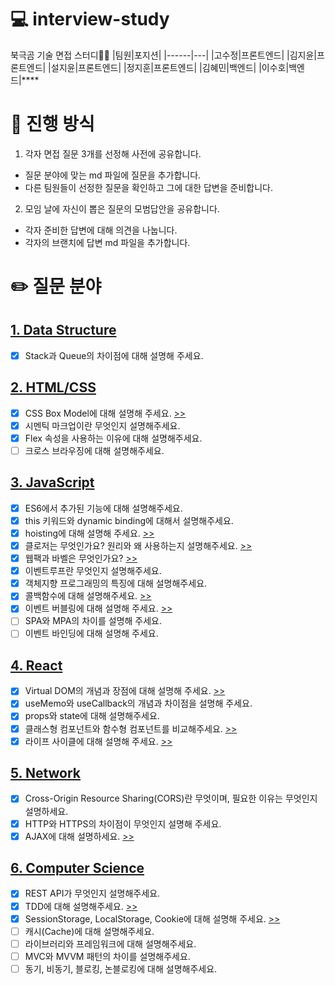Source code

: # 💻 interview-study

북극곰 기술 면접 스터디🐻‍❄️
|팀원|포지션|
|------|---|
|고수정|프론트엔드|
|김지윤|프론트엔드|
|설지윤|프론트엔드|
|정지훈|프론트엔드|
|김혜민|백엔드|
|이수호|백엔드|\*\*\*\*

# 👫 진행 방식

1. 각자 면접 질문 3개를 선정해 사전에 공유합니다.

- 질문 분야에 맞는 md 파일에 질문을 추가합니다.
- 다른 팀원들이 선정한 질문을 확인하고 그에 대한 답변을 준비합니다.

2. 모임 날에 자신이 뽑은 질문의 모범답안을 공유합니다.

- 각자 준비한 답변에 대해 의견을 나눕니다.
- 각자의 브랜치에 답변 md 파일을 추가합니다.

# ✏️ 질문 분야

## [1. Data Structure](data_structure.md)

- [x] Stack과 Queue의 차이점에 대해 설명해 주세요.

## [2. HTML/CSS](html_css.md)

- [x] CSS Box Model에 대해 설명해 주세요. [>>](https://github.com/non-major/interview-study/blob/jiyunKim/230116.md)
- [x] 시멘틱 마크업이란 무엇인지 설명해주세요.
- [x] Flex 속성을 사용하는 이유에 대해 설명해주세요.
- [ ] 크로스 브라우징에 대해 설명해주세요.

## [3. JavaScript](javascript.md)

- [x] ES6에서 추가된 기능에 대해 설명해주세요.
- [x] this 키워드와 dynamic binding에 대해서 설명해주세요.
- [x] hoisting에 대해 설명해 주세요. [>>](https://github.com/non-major/interview-study/blob/jiyunKim/230116.md)
- [x] 클로저는 무엇인가요? 원리와 왜 사용하는지 설명해주세요. [>>](https://github.com/non-major/interview-study/blob/dihoon/230116.md)
- [x] 웹팩과 바벨은 무엇인가요? [>>](https://github.com/non-major/interview-study/blob/dihoon/230116.md)
- [x] 이벤트루프란 무엇인지 설명해주세요.
- [x] 객체지향 프로그래밍의 특징에 대해 설명해주세요.
- [x] 콜백함수에 대해 설명해주세요. [>>](https://github.com/non-major/interview-study/blob/dihoon/230126.md)
- [x] 이벤트 버블링에 대해 설명해 주세요. [>>](https://github.com/non-major/interview-study/blob/jiyunKim/230126.md)
- [ ] SPA와 MPA의 차이를 설명해 주세요.
- [ ] 이벤트 바인딩에 대해 설명해 주세요.

## [4. React](react.md)

- [x] Virtual DOM의 개념과 장점에 대해 설명해 주세요. [>>](https://github.com/non-major/interview-study/blob/jiyunKim/230116.md)
- [x] useMemo와 useCallback의 개념과 차이점을 설명해 주세요.
- [x] props와 state에 대해 설명해주세요.
- [x] 클래스형 컴포넌트와 함수형 컴포넌트를 비교해주세요. [>>](https://github.com/non-major/interview-study/blob/dihoon/230126.md)
- [x] 라이프 사이클에 대해 설명해 주세요. [>>](https://github.com/non-major/interview-study/blob/jiyunKim/230126.md)

## [5. Network](network.md)

- [x] Cross-Origin Resource Sharing(CORS)란 무엇이며, 필요한 이유는 무엇인지 설명하세요.
- [x] HTTP와 HTTPS의 차이점이 무엇인지 설명해 주세요.
- [x] AJAX에 대해 설명하세요. [>>](https://github.com/non-major/interview-study/blob/dihoon/230116.md)

## [6. Computer Science](network.md)

- [x] REST API가 무엇인지 설명해주세요.
- [x] TDD에 대해 설명해주세요. [>>](https://github.com/non-major/interview-study/blob/dihoon/230126.md)
- [x] SessionStorage, LocalStorage, Cookie에 대해 설명해 주세요. [>>](https://github.com/non-major/interview-study/blob/jiyunKim/230126.md)
- [ ] 캐시(Cache)에 대해 설명해주세요.
- [ ] 라이브러리와 프레임워크에 대해 설명해주세요.
- [ ] MVC와 MVVM 패턴의 차이를 설명해주세요.
- [ ] 동기, 비동기, 블로킹, 논블로킹에 대해 설명해주세요.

Exercise prompt » Return every line above verbatim, pictures excluded.

Worked solution »
Source code

: # 💻 interview-study

북극곰 기술 면접 스터디🐻‍❄️
|팀원|포지션|
|------|---|
|고수정|프론트엔드|
|김지윤|프론트엔드|
|설지윤|프론트엔드|
|정지훈|프론트엔드|
|김혜민|백엔드|
|이수호|백엔드|\*\*\*\*

# 👫 진행 방식

1. 각자 면접 질문 3개를 선정해 사전에 공유합니다.

- 질문 분야에 맞는 md 파일에 질문을 추가합니다.
- 다른 팀원들이 선정한 질문을 확인하고 그에 대한 답변을 준비합니다.

2. 모임 날에 자신이 뽑은 질문의 모범답안을 공유합니다.

- 각자 준비한 답변에 대해 의견을 나눕니다.
- 각자의 브랜치에 답변 md 파일을 추가합니다.

# ✏️ 질문 분야

## [1. Data Structure](data_structure.md)

- [x] Stack과 Queue의 차이점에 대해 설명해 주세요.

## [2. HTML/CSS](html_css.md)

- [x] CSS Box Model에 대해 설명해 주세요. [>>](https://github.com/non-major/interview-study/blob/jiyunKim/230116.md)
- [x] 시멘틱 마크업이란 무엇인지 설명해주세요.
- [x] Flex 속성을 사용하는 이유에 대해 설명해주세요.
- [ ] 크로스 브라우징에 대해 설명해주세요.

## [3. JavaScript](javascript.md)

- [x] ES6에서 추가된 기능에 대해 설명해주세요.
- [x] this 키워드와 dynamic binding에 대해서 설명해주세요.
- [x] hoisting에 대해 설명해 주세요. [>>](https://github.com/non-major/interview-study/blob/jiyunKim/230116.md)
- [x] 클로저는 무엇인가요? 원리와 왜 사용하는지 설명해주세요. [>>](https://github.com/non-major/interview-study/blob/dihoon/230116.md)
- [x] 웹팩과 바벨은 무엇인가요? [>>](https://github.com/non-major/interview-study/blob/dihoon/230116.md)
- [x] 이벤트루프란 무엇인지 설명해주세요.
- [x] 객체지향 프로그래밍의 특징에 대해 설명해주세요.
- [x] 콜백함수에 대해 설명해주세요. [>>](https://github.com/non-major/interview-study/blob/dihoon/230126.md)
- [x] 이벤트 버블링에 대해 설명해 주세요. [>>](https://github.com/non-major/interview-study/blob/jiyunKim/230126.md)
- [ ] SPA와 MPA의 차이를 설명해 주세요.
- [ ] 이벤트 바인딩에 대해 설명해 주세요.

## [4. React](react.md)

- [x] Virtual DOM의 개념과 장점에 대해 설명해 주세요. [>>](https://github.com/non-major/interview-study/blob/jiyunKim/230116.md)
- [x] useMemo와 useCallback의 개념과 차이점을 설명해 주세요.
- [x] props와 state에 대해 설명해주세요.
- [x] 클래스형 컴포넌트와 함수형 컴포넌트를 비교해주세요. [>>](https://github.com/non-major/interview-study/blob/dihoon/230126.md)
- [x] 라이프 사이클에 대해 설명해 주세요. [>>](https://github.com/non-major/interview-study/blob/jiyunKim/230126.md)

## [5. Network](network.md)

- [x] Cross-Origin Resource Sharing(CORS)란 무엇이며, 필요한 이유는 무엇인지 설명하세요.
- [x] HTTP와 HTTPS의 차이점이 무엇인지 설명해 주세요.
- [x] AJAX에 대해 설명하세요. [>>](https://github.com/non-major/interview-study/blob/dihoon/230116.md)

## [6. Computer Science](network.md)

- [x] REST API가 무엇인지 설명해주세요.
- [x] TDD에 대해 설명해주세요. [>>](https://github.com/non-major/interview-study/blob/dihoon/230126.md)
- [x] SessionStorage, LocalStorage, Cookie에 대해 설명해 주세요. [>>](https://github.com/non-major/interview-study/blob/jiyunKim/230126.md)
- [ ] 캐시(Cache)에 대해 설명해주세요.
- [ ] 라이브러리와 프레임워크에 대해 설명해주세요.
- [ ] MVC와 MVVM 패턴의 차이를 설명해주세요.
- [ ] 동기, 비동기, 블로킹, 논블로킹에 대해 설명해주세요.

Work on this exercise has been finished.